Retrieve every line of the data holding the word "specific".

Top of Available data

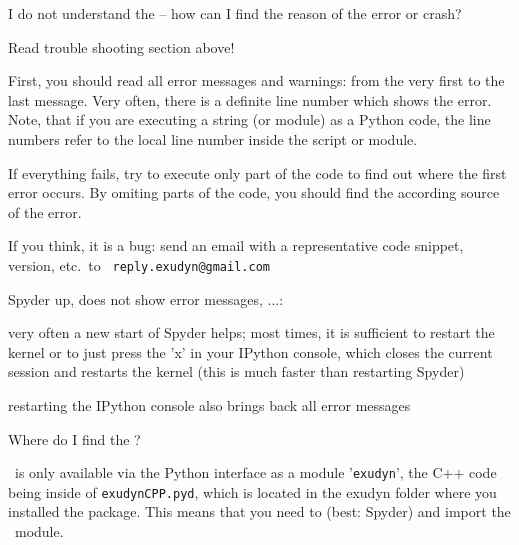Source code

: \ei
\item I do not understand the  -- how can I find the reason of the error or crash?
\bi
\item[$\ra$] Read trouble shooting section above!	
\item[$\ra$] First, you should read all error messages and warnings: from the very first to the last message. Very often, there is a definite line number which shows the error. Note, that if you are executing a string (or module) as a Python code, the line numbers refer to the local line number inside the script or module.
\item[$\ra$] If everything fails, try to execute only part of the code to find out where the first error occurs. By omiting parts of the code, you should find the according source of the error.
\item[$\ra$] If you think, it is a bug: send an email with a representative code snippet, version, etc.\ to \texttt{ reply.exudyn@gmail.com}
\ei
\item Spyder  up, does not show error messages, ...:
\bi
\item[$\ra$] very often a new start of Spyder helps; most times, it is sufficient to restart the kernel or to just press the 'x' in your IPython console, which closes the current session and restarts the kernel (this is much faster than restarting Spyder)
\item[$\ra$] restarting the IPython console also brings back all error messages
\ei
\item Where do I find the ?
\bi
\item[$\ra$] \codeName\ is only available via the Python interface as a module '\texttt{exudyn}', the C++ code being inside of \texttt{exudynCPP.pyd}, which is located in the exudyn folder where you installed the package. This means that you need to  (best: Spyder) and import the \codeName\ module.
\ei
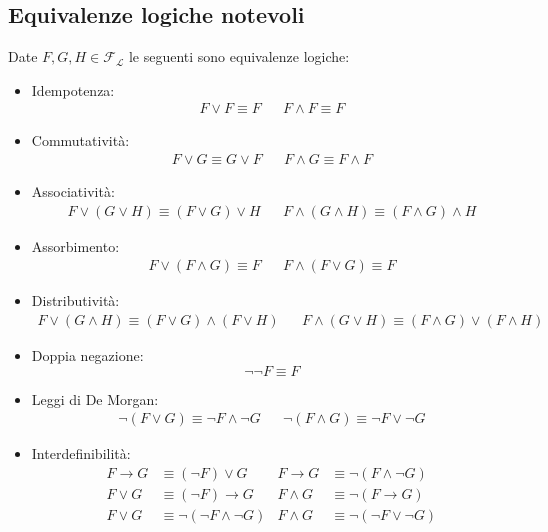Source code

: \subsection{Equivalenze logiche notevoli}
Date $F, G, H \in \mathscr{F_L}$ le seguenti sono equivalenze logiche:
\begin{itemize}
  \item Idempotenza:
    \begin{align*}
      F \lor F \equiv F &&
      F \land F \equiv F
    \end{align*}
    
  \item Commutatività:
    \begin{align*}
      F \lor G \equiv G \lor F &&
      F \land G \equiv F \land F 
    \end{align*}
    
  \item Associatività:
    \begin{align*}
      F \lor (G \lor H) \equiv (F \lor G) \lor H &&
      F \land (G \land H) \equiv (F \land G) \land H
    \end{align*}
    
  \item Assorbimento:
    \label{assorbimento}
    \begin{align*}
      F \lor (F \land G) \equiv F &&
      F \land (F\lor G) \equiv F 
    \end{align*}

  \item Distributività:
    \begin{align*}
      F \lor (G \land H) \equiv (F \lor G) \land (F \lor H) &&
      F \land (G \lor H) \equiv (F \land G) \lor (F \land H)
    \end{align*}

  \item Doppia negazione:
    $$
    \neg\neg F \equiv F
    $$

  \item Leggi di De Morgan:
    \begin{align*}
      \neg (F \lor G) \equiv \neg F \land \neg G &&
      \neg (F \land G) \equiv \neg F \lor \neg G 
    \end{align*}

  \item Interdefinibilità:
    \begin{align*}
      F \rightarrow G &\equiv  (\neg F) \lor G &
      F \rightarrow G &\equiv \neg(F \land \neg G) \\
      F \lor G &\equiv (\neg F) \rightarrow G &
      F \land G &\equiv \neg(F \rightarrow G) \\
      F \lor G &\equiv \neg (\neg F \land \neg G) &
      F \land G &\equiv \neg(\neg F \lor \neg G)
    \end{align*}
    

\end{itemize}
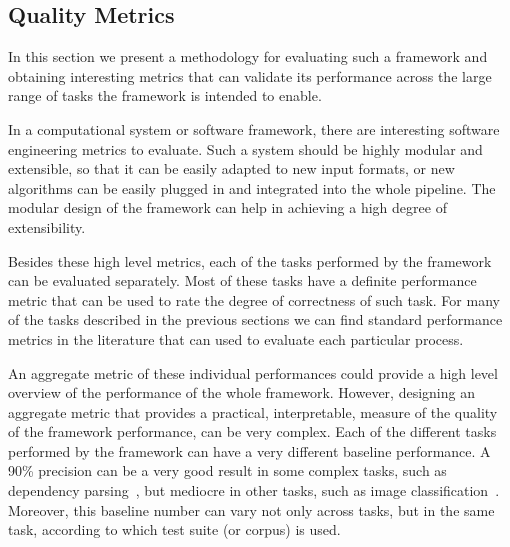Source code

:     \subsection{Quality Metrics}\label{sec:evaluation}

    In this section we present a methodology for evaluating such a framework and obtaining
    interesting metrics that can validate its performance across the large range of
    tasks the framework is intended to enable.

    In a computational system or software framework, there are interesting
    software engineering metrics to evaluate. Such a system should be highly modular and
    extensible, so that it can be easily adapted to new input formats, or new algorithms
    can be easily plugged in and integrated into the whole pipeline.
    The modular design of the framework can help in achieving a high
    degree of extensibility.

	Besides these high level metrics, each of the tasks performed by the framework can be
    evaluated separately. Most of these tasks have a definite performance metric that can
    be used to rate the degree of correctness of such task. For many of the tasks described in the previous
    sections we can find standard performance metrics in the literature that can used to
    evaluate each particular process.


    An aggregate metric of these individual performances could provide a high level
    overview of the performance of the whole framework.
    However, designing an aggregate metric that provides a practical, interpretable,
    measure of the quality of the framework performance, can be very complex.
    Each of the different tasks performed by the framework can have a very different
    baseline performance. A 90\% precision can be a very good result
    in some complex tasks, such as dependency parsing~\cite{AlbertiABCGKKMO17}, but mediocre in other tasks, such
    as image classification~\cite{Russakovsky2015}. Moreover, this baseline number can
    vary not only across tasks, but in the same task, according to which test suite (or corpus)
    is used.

Bottom of Available data
Top of Available data

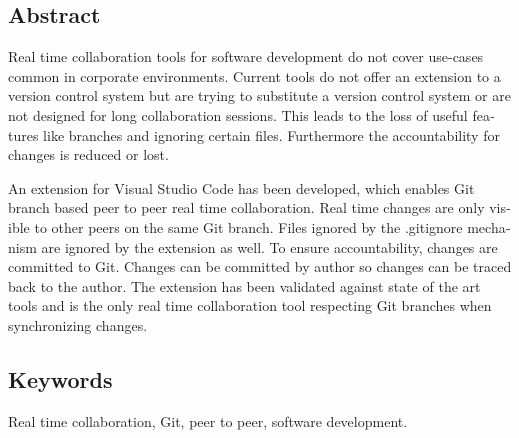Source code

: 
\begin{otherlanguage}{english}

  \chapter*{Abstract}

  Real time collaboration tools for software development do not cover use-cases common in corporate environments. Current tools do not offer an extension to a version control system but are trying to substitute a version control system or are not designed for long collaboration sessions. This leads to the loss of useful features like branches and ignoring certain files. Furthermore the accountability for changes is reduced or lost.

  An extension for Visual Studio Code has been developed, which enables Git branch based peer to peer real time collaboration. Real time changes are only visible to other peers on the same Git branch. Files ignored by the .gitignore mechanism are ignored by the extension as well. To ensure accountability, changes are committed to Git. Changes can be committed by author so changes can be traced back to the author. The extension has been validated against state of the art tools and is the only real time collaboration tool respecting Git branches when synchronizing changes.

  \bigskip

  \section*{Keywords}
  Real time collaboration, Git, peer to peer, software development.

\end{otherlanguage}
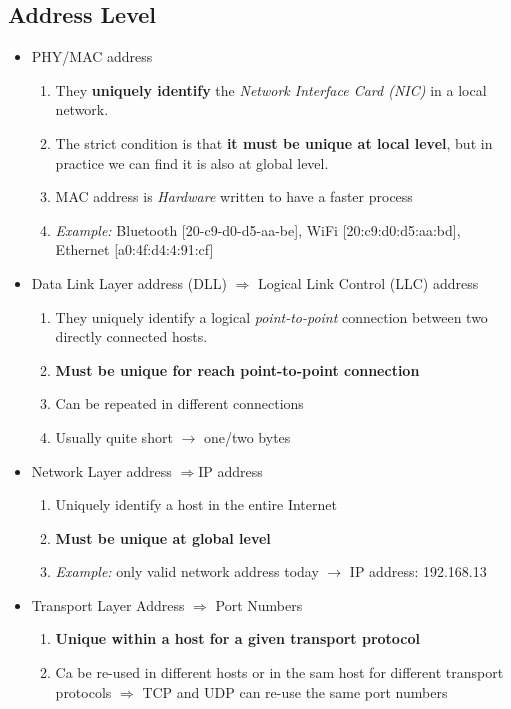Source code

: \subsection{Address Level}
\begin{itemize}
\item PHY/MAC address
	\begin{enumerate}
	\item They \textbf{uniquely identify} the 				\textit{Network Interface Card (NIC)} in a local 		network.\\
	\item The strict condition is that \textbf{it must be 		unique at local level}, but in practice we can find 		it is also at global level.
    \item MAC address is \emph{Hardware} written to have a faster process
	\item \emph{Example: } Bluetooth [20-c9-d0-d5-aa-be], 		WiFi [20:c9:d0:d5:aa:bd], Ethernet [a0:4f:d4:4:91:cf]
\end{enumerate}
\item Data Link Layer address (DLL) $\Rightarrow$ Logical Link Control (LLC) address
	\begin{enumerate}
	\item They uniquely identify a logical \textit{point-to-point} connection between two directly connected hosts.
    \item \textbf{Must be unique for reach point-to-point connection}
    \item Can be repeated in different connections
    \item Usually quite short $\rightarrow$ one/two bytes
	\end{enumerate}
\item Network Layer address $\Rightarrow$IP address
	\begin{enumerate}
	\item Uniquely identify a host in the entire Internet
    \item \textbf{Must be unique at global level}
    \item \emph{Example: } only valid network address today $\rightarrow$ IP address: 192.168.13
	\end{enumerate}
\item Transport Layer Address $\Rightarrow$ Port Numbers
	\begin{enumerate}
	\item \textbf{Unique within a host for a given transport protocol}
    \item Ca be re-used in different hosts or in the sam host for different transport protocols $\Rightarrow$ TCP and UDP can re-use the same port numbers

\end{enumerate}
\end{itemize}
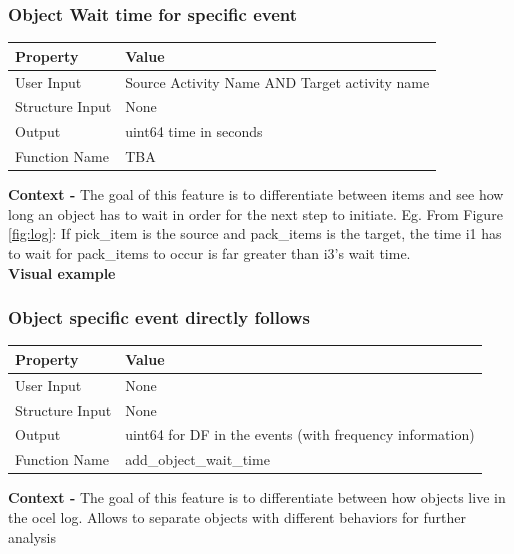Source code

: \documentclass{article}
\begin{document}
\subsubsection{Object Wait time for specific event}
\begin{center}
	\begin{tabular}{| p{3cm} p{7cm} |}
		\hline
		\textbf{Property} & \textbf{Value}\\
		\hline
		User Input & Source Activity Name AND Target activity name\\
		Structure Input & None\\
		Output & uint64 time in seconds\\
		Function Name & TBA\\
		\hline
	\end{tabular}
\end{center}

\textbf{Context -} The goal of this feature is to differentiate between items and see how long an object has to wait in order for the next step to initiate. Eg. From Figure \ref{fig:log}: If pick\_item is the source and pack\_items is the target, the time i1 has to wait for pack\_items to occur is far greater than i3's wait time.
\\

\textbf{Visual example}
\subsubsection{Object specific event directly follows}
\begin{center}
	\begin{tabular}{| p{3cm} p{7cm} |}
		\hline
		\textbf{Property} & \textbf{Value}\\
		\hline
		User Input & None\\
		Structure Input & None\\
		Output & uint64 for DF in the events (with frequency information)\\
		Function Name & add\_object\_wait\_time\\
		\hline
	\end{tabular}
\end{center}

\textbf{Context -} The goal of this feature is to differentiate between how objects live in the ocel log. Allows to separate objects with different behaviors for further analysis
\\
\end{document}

Bottom of Available data

**Answer for this exercise:**
\subsubsection{Object Wait time for specific event}
\subsubsection{Object specific event directly follows}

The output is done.